Pour la petite histoire. Il a été jugé que des amortissements non comptabilisés pendant 4 ans à la suite du dysfonctionnement du logiciel comptable d’une société n’étaient pas « rattrapables » et étaient donc définitivement perdus.
Attention. Il convient, à ce sujet, d’attirer votre attention sur une des conséquences possibles d’un dépôt tardif de vos déclarations de résultat : si, pour qu’un amortissement soit déductible, il faut qu’il soit régulièrement comptabilisé, cela suppose, à tout le moins, que cette comptabilisation soit effective au plus tard à l’expiration du délai de déclaration. Un dépôt en retard de la déclaration de résultat pourrait amener l’administration à considérer que l’obligation de comptabilisation régulière de l’amortissement n’est pas respectée, sauf si l’entreprise est capable de prouver que l’amortissement a été effectivement comptabilisé avant la date limite de dépôt de la déclaration. Conséquence : l’entreprise pourrait perdre le droit de déduire la fraction de l’amortissement qui aurait été irrégulièrement différée.
Le saviez-vous ?
Il a été jugé que des tableaux d’amortissement édités informatiquement, dépourvus de date certaine, ne constituent pas un élément de preuve de la comptabilisation effective des amortissements avant l’expiration du délai imparti pour souscrire la déclaration annuelle de résultats.
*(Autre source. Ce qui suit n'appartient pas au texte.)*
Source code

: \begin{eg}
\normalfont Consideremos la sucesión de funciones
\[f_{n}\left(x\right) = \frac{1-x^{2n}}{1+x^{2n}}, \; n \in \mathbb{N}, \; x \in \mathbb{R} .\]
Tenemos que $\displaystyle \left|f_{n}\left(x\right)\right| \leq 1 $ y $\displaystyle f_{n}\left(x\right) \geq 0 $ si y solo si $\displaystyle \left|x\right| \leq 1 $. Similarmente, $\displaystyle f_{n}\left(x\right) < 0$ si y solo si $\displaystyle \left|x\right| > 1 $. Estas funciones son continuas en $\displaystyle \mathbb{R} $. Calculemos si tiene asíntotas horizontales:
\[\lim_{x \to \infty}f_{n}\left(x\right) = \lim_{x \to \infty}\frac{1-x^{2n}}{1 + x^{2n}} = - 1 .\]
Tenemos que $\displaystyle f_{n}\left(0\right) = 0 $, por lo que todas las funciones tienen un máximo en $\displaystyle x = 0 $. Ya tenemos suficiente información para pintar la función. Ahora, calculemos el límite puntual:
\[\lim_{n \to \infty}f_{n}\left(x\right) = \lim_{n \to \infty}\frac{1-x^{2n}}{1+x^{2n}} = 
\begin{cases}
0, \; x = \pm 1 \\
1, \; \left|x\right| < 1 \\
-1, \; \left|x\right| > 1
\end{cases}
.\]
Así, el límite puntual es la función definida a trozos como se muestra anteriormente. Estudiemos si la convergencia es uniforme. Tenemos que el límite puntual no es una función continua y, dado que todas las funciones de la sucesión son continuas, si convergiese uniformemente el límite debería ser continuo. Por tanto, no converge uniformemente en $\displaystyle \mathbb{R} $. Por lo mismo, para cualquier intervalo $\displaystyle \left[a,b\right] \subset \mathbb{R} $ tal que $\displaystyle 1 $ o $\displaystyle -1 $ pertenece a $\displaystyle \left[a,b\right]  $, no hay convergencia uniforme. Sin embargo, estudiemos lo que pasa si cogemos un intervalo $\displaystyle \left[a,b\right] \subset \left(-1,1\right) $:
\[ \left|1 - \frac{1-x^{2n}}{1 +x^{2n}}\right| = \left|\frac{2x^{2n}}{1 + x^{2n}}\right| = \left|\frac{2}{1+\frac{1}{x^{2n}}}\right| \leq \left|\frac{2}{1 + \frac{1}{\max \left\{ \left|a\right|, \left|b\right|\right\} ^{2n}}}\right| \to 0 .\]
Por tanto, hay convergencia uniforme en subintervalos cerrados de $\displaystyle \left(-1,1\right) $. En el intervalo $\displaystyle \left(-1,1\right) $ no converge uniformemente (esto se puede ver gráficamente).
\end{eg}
Attention (bis). Il peut arriver qu’un investissement soit inscrit à tort en charges d’exploitation. Si l’administration rectifie cette situation, faut-il considérer que l’amortissement qui aurait dû être comptabilisé, depuis l’acquisition du bien est perdu ? Non : sauf cas manifestement abusif, l’administration admet qu’un amortissement exceptionnel, à titre de rattrapage, soit déductible, ce qui nécessitera tout de même, au préalable, d’inscrire ce bien à l’actif du bilan de l’entreprise.
A retenir
Retenez que la plupart des investissements corporels (matériel, outillage, bâtiment, mobilier, véhicules, etc.), inscrits à l’actif du bilan de l’entreprise, sont amortissables, parce qu’ils se déprécient avec le temps, même si la déduction de l’amortissement peut être limitée ou interdite expressément par la règlementation (c’est le cas pour les voitures particulières par exemple). Les investissements incorporels, parce qu’ils ne se déprécient pas avec le temps ne sont pas amortissables, sauf si l’avantage qu’ils procurent est effectivement limité dans le temps.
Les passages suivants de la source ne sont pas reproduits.